Für eine kürzere Zeit oder ein ganzes Leben lang werden sie zu Boten Gottes erwählt.
Im Laufe der oft dramatischen, fast abenteuerlichen Geschichten wandelt sich Widerspruch
oder geäußerter Zweifel in Vertrauen und leidenschaftlichen Einsatz für Gott und dessen
guten Willen für diese Welt. Das Berufungsgeschehen um den jungen und noch weitgehend
unerfahrenen Samuel hat eine andere Mitte.
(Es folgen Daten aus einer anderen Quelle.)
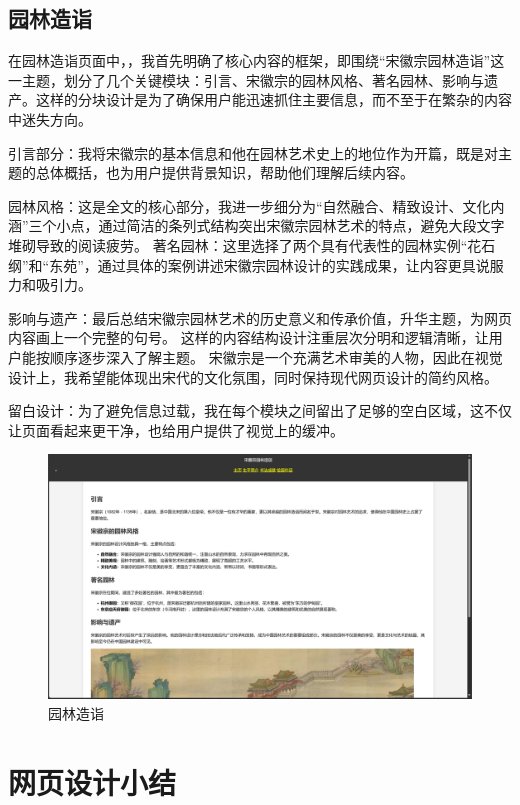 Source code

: \documentclass[supercite]{Experimental_Report}
\theoremstyle{definition}
\begin{document}
\subsection{园林造诣}

在园林造诣页面中，，我首先明确了核心内容的框架，即围绕“宋徽宗园林造诣”这一主题，划分了几个关键模块：引言、宋徽宗的园林风格、著名园林、影响与遗产。这样的分块设计是为了确保用户能迅速抓住主要信息，而不至于在繁杂的内容中迷失方向。
\par 引言部分：我将宋徽宗的基本信息和他在园林艺术史上的地位作为开篇，既是对主题的总体概括，也为用户提供背景知识，帮助他们理解后续内容。
\par 园林风格：这是全文的核心部分，我进一步细分为“自然融合、精致设计、文化内涵”三个小点，通过简洁的条列式结构突出宋徽宗园林艺术的特点，避免大段文字堆砌导致的阅读疲劳。
著名园林：这里选择了两个具有代表性的园林实例“花石纲”和“东苑”，通过具体的案例讲述宋徽宗园林设计的实践成果，让内容更具说服力和吸引力。
\par 影响与遗产：最后总结宋徽宗园林艺术的历史意义和传承价值，升华主题，为网页内容画上一个完整的句号。
这样的内容结构设计注重层次分明和逻辑清晰，让用户能按顺序逐步深入了解主题。
宋徽宗是一个充满艺术审美的人物，因此在视觉设计上，我希望能体现出宋代的文化氛围，同时保持现代网页设计的简约风格。
\par 留白设计：为了避免信息过载，我在每个模块之间留出了足够的空白区域，这不仅让页面看起来更干净，也给用户提供了视觉上的缓冲。
\begin{figure}[H]
    \centering
    \includegraphics[width=1\linewidth]{./images/园林造诣.png}
    \caption{园林造诣}
    \label{fig:enter-label}
\end{figure}

\section{网页设计小结}
\end{document}
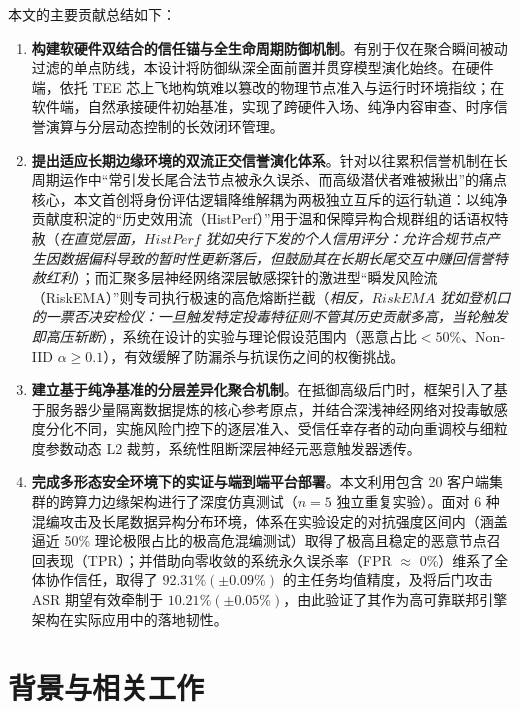 \documentclass[runningheads]{llncs}
\begin{document}
本文的主要贡献总结如下：
\begin{enumerate}
    \item \textbf{构建软硬件双结合的信任锚与全生命周期防御机制}。有别于仅在聚合瞬间被动过滤的单点防线，本设计将防御纵深全面前置并贯穿模型演化始终。在硬件端，依托 TEE 芯上飞地构筑难以篡改的物理节点准入与运行时环境指纹；在软件端，自然承接硬件初始基准，实现了跨硬件入场、纯净内容审查、时序信誉演算与分层动态控制的长效闭环管理。
    \item \textbf{提出适应长期边缘环境的双流正交信誉演化体系}。针对以往累积信誉机制在长周期运作中“常引发长尾合法节点被永久误杀、而高级潜伏者难被揪出”的痛点核心，本文首创将身份评估逻辑降维解耦为两极独立互斥的运行轨道：以纯净贡献度积淀的“历史效用流（HistPerf）”用于温和保障异构合规群组的话语权特赦（\textit{在直觉层面，$HistPerf$ 犹如央行下发的个人信用评分：允许合规节点产生因数据偏科导致的暂时性更新落后，但鼓励其在长期长尾交互中赚回信誉特赦红利}）；而汇聚多层神经网络深层敏感探针的激进型“瞬发风险流（RiskEMA）”则专司执行极速的高危熔断拦截（\textit{相反，$RiskEMA$ 犹如登机口的一票否决安检仪：一旦触发特定投毒特征则不管其历史贡献多高，当轮触发即高压斩断}），系统在设计的实验与理论假设范围内（恶意占比$<50\%$、Non-IID $\alpha \geq 0.1$），有效缓解了防漏杀与抗误伤之间的权衡挑战。
    \item \textbf{建立基于纯净基准的分层差异化聚合机制}。在抵御高级后门时，框架引入了基于服务器少量隔离数据提炼的核心参考原点，并结合深浅神经网络对投毒敏感度分化不同，实施风险门控下的逐层准入、受信任幸存者的动向重调校与细粒度参数动态 L2 裁剪，系统性阻断深层神经元恶意触发器透传。
    \item \textbf{完成多形态安全环境下的实证与端到端平台部署}。本文利用包含 20 客户端集群的跨算力边缘架构进行了深度仿真测试（$n=5$ 独立重复实验）。面对 6 种混编攻击及长尾数据异构分布环境，体系在实验设定的对抗强度区间内（涵盖逼近 50\% 理论极限占比的极高危混编测试）取得了极高且稳定的恶意节点召回表现（TPR）；并借助向零收敛的系统永久误杀率（FPR $\approx$ 0\%）维系了全体协作信任，取得了 $92.31\% (\pm 0.09\%)$ 的主任务均值精度，及将后门攻击 ASR 期望有效牵制于 $10.21\% (\pm 0.05\%)$，由此验证了其作为高可靠联邦引擎架构在实际应用中的落地韧性。
\end{enumerate}


\section{背景与相关工作}
\end{document}
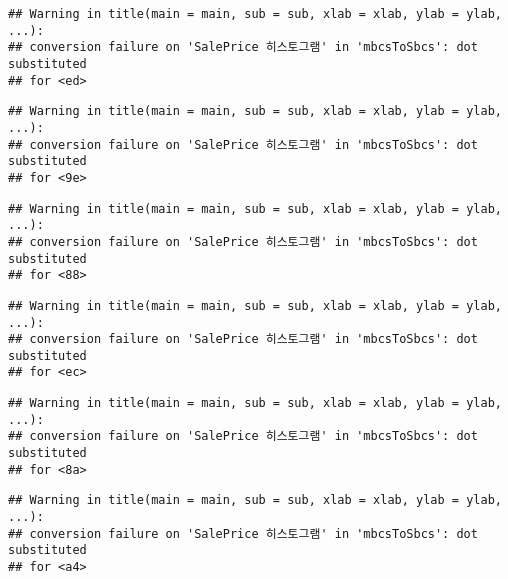 \documentclass[
]{article}
\newenvironment{Shaded}{\begin{snugshade}}{\end{snugshade}}
\newcommand{\AttributeTok}[1]{\textcolor[rgb]{0.77,0.63,0.00}{#1}}
\newcommand{\CommentTok}[1]{\textcolor[rgb]{0.56,0.35,0.01}{\textit{#1}}}
\newcommand{\DecValTok}[1]{\textcolor[rgb]{0.00,0.00,0.81}{#1}}
\newcommand{\FunctionTok}[1]{\textcolor[rgb]{0.00,0.00,0.00}{#1}}
\newcommand{\NormalTok}[1]{#1}
\newcommand{\SpecialCharTok}[1]{\textcolor[rgb]{0.00,0.00,0.00}{#1}}
\newcommand{\StringTok}[1]{\textcolor[rgb]{0.31,0.60,0.02}{#1}}
\begin{document}
\begin{Shaded}
\end{Shaded}

\begin{verbatim}
## Warning in title(main = main, sub = sub, xlab = xlab, ylab = ylab, ...):
## conversion failure on 'SalePrice 히스토그램' in 'mbcsToSbcs': dot substituted
## for <ed>
\end{verbatim}

\begin{verbatim}
## Warning in title(main = main, sub = sub, xlab = xlab, ylab = ylab, ...):
## conversion failure on 'SalePrice 히스토그램' in 'mbcsToSbcs': dot substituted
## for <9e>
\end{verbatim}

\begin{verbatim}
## Warning in title(main = main, sub = sub, xlab = xlab, ylab = ylab, ...):
## conversion failure on 'SalePrice 히스토그램' in 'mbcsToSbcs': dot substituted
## for <88>
\end{verbatim}

\begin{verbatim}
## Warning in title(main = main, sub = sub, xlab = xlab, ylab = ylab, ...):
## conversion failure on 'SalePrice 히스토그램' in 'mbcsToSbcs': dot substituted
## for <ec>
\end{verbatim}

\begin{verbatim}
## Warning in title(main = main, sub = sub, xlab = xlab, ylab = ylab, ...):
## conversion failure on 'SalePrice 히스토그램' in 'mbcsToSbcs': dot substituted
## for <8a>
\end{verbatim}

\begin{verbatim}
## Warning in title(main = main, sub = sub, xlab = xlab, ylab = ylab, ...):
## conversion failure on 'SalePrice 히스토그램' in 'mbcsToSbcs': dot substituted
## for <a4>
\end{verbatim}
\end{document}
Die Herausforderung liegt hier darin, den
ganz vertrauten Alltag als Ruf Gottes zu begreifen. Von seiner Mutter in
den Dienst des Heiligtums gegeben, wächst Samuel unter der behutsamen Anleitung Elis
wie selbstverständlich in den Dienst an Gott und den Menschen hinein. Doch weder die
„richtige Umgebung“ noch seine „religiöse Erziehung“ noch sein „Wohlverhalten“ lassen
Samuel die Stimme Gottes als die Stimme dessen hören, der ihn auch von innen her ganz
und gar in Anspruch nehmen will. Fast märchenhaft schildert uns die Bibel das Geschehen:
Viermal ruft Jahwe den jungen Samuel bei Nacht im Allerheiligsten, dort wo die Bundeslade
steht, mit Namen. Doch „Samuel kennt den Herrn noch nicht und das Wort des Herrn war
ihm noch nicht offenbart worden“ (1 Sam 3,7). So deutet er die Stimme, die ihn ruft,
dreimal als die Stimme Elis, den er auch jedes Mal aufsucht. Alt geworden und nur
noch mit schlechter Sehkraft ausgestattet erweist sich Eli schließlich als derjenige,
der begreift, was in dieser Nacht vor sich geht – und der weiß, was jetzt zu tun ist:
schweigen und hören. Schweigen im Dienst des Hörens. „Geh, leg dich schlafen! Wenn
Er dich wieder ruft, dann antworte: Rede, Herr, denn dein Diener hört.“ Samuel
nimmt sich diesen Rat Elis zu Herzen. Und so lernt er noch in derselben Nacht die
an sich so „einfache“ und doch so anspruchsvolle Haltung des Geöffnet-seins und des
Lauschens auf Gott. In der schwierigen Zeit des Übergangs vom Stämmebund zum Königtum
Israels wird Samuel zum Priester, Propheten, Richter und Königsmacher berufen. Er
gehört zu den ganz großen Gestalten des Alten Testaments. Und doch ist die Geschichte
seiner Berufung eine Geschichte vom Suchen und Fragen und der tastenden Schritte.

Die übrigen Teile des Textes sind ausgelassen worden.